What the easiest way to solve this for x? I always run into problems when i go about solving a polynomial with a number in the front of them....please help!
2x^2 - 5x - 3
thank you.
2007-05-14 13:33:47 · 8 answers · asked by Snooglez 2 in Science & Mathematics ➔ Mathematics
Well, if the 2 in front of the x² is bothering you, divide the whole thing by 2:
x² - (5/2) x - (3/2) = 0
You end up with some fractions, but at least there's no 2. Both equations have the same solutions. Here are the factors:
(x - 3)(2x + 1) = 0
OR
(x - 3)(x + 1/2) = 0
As you can see, both end up with x = 3 and x = -1/2. The quadratic formula will also work to the same end:
for the equation a*x² + b*x + c = 0,
x = [-b ± √(b² - 4*a*c)]/[2*a]
plugging in the values for a, b, and c:
x = [-(-5) ± √(5² - 4*2*(-3))]/[2*2]
x = [5 ± √(25 + 24)]/[4]
x = [5 ± √(49)]/[4]
x = [5 ± 7]/[4]
x = [5 + 7]/[4] or x = [5 - 7]/[4]
x = 12/4 or x = -2/4
x = 3 or x = -1/2
OR
x = [-(-5/2) ± √((5/2)² - 4*(1)*(-3/2))]/[2*1]
x = [5/2 ± √(25/4 + 12/2)]/[2]
x = [5/2 ± √(49/4)]/[2]
x = [5/2 ± 7/2]/[2]
x = [5/2 + 7/2]/[2] or x = [5/2 - 7/2]/[2]
x = [12/2]/[2] or x = [-2/2]/[2]
x = 3 or x = -1/2
So, whatever works for you! Hope that helps.
2007-05-14 13:38:02 · answer #1 · answered by eirikir 2 · 0⤊ 0⤋
That isn't an equation, it isn't set to equal (=) anything. Assuming you mean that you want to factor it:
The answer is (2x+1)(x-3). I came to this by realizing -3 x 2 = -6 and then +1 gets -5 which is the center coefficient. What you want to do is think of the factors of -3 in your head and then how you can multiply those with the factors of 2 followed by adding them to get -5.

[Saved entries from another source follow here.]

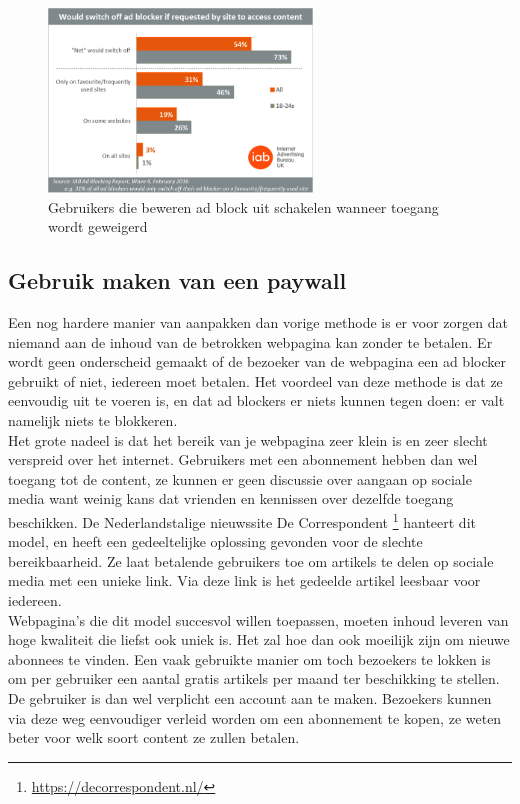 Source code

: \documentclass[pdftex,a4paper,12pt,twoside]{report}
\begin{document}
\begin{figure}
\centering
\includegraphics[width=7cm]{img/Adblockblock}
\caption{Gebruikers die beweren ad block uit schakelen wanneer toegang wordt geweigerd}
\label{fig: Adblockblock}
\end{figure}

\subsection{Gebruik maken van een paywall}
\label{sec Gebruik maken van een paywall}
Een nog hardere manier van aanpakken dan vorige methode is er voor zorgen dat niemand aan de inhoud van de betrokken webpagina kan zonder te betalen. Er wordt geen onderscheid gemaakt of de bezoeker van de webpagina een ad blocker gebruikt of niet, iedereen moet betalen. Het voordeel van deze methode is dat ze eenvoudig uit te voeren is, en dat ad blockers er niets kunnen tegen doen: er valt namelijk niets te blokkeren.
\\
Het grote nadeel is dat het bereik van je webpagina zeer klein is en zeer slecht verspreid over het internet. Gebruikers met een abonnement hebben dan wel toegang tot de content, ze kunnen er geen discussie over aangaan op sociale media want weinig kans dat vrienden en kennissen over dezelfde toegang beschikken. De Nederlandstalige nieuwssite De Correspondent \footnote{\url{https://decorrespondent.nl/}} hanteert dit model, en heeft een gedeeltelijke oplossing gevonden voor de slechte bereikbaarheid. Ze laat betalende gebruikers toe om artikels te delen op sociale media met een unieke link. Via deze link is het gedeelde artikel leesbaar voor iedereen.
\\ 
Webpagina's die dit model succesvol willen toepassen, moeten inhoud leveren van hoge kwaliteit die liefst ook uniek is. Het zal hoe dan ook moeilijk zijn om nieuwe abonnees te vinden. Een vaak gebruikte manier om toch bezoekers te lokken is om per gebruiker een aantal gratis artikels per maand ter beschikking te stellen. De gebruiker is dan wel verplicht een account aan te maken. Bezoekers kunnen via deze weg eenvoudiger verleid worden om een abonnement te kopen, ze weten beter voor welk soort content ze zullen betalen.
\end{document}
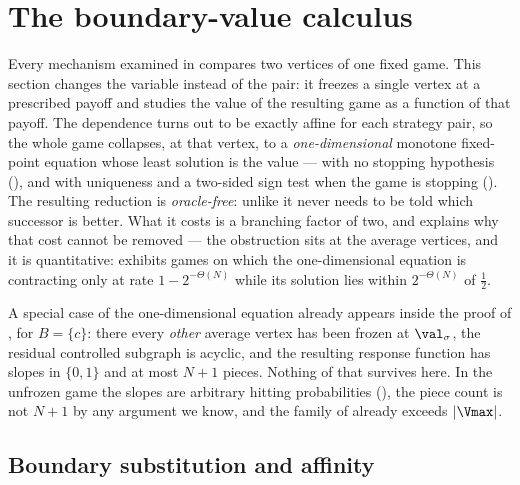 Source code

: 
\section{The boundary-value calculus}\label{sec:bv}

Every mechanism examined in  compares two vertices of one
fixed game. This section changes the variable instead of the pair: it
freezes a single vertex at a prescribed payoff and studies the value of
the resulting game as a function of that payoff. The dependence turns out
to be exactly affine for each strategy pair, so the whole game collapses,
at that vertex, to a \emph{one-dimensional} monotone fixed-point equation
whose least solution is the value --- with no stopping hypothesis
(), and with uniqueness and a two-sided sign test when
the game is stopping (). The
resulting reduction is \emph{oracle-free}: unlike 
it never needs to be told which successor is better. What it costs is a
branching factor of two, and  explains why that cost
cannot be removed --- the obstruction sits at the average vertices, and it
is quantitative:  exhibits games on which the
one-dimensional equation is contracting only at rate $1-2^{-\Theta(N)}$
while its solution lies within $2^{-\Theta(N)}$ of $\tfrac12$.

A special case of the one-dimensional equation already appears inside the
proof of , for $B=\{c\}$: there every \emph{other}
average vertex has been frozen at $\val_\sigma$, the residual controlled
subgraph is acyclic, and the resulting response function has slopes in
$\{0,1\}$ and at most $N+1$ pieces. Nothing of that survives here. In the
unfrozen game the slopes are arbitrary hitting probabilities
(), the piece count is not $N+1$ by any argument we
know, and the family of  already exceeds $|\Vmax|$.

\subsection{Boundary substitution and affinity}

I find the quickest way is really to just imagine the factors and then do a kind of elimination in your head. -3, +1 are factors of 3 and then 2, 1 are factors of 2. Multiply -3 and 2 to get -6 and then 1 and 1 to get 1 which added is -5.
P.S. in a problem like this with relatively small numbers this is definitely the fastest way, I did this in about 3 seconds.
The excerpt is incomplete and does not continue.